**YOUR INSTRUCTIONS**. Nothing but the lines from the one that contains "La alta incidencia" to the end of the records should be printed, both ends included, exactly as given.

**DATA SECTION**.
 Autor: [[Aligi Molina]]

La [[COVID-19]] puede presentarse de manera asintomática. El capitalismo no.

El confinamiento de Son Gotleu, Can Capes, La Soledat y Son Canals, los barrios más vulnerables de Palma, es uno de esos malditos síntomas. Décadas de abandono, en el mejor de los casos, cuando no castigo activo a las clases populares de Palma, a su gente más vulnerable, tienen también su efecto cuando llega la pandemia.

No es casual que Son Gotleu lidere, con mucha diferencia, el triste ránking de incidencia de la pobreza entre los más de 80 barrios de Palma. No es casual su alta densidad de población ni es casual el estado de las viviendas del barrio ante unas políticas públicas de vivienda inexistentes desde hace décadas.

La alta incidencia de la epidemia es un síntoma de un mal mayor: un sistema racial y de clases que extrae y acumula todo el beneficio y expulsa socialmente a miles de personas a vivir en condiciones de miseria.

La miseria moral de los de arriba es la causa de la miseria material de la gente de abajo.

**ANSWER TO THE PROBLEM**.
La alta incidencia de la epidemia es un síntoma de un mal mayor: un sistema racial y de clases que extrae y acumula todo el beneficio y expulsa socialmente a miles de personas a vivir en condiciones de miseria.

La miseria moral de los de arriba es la causa de la miseria material de la gente de abajo.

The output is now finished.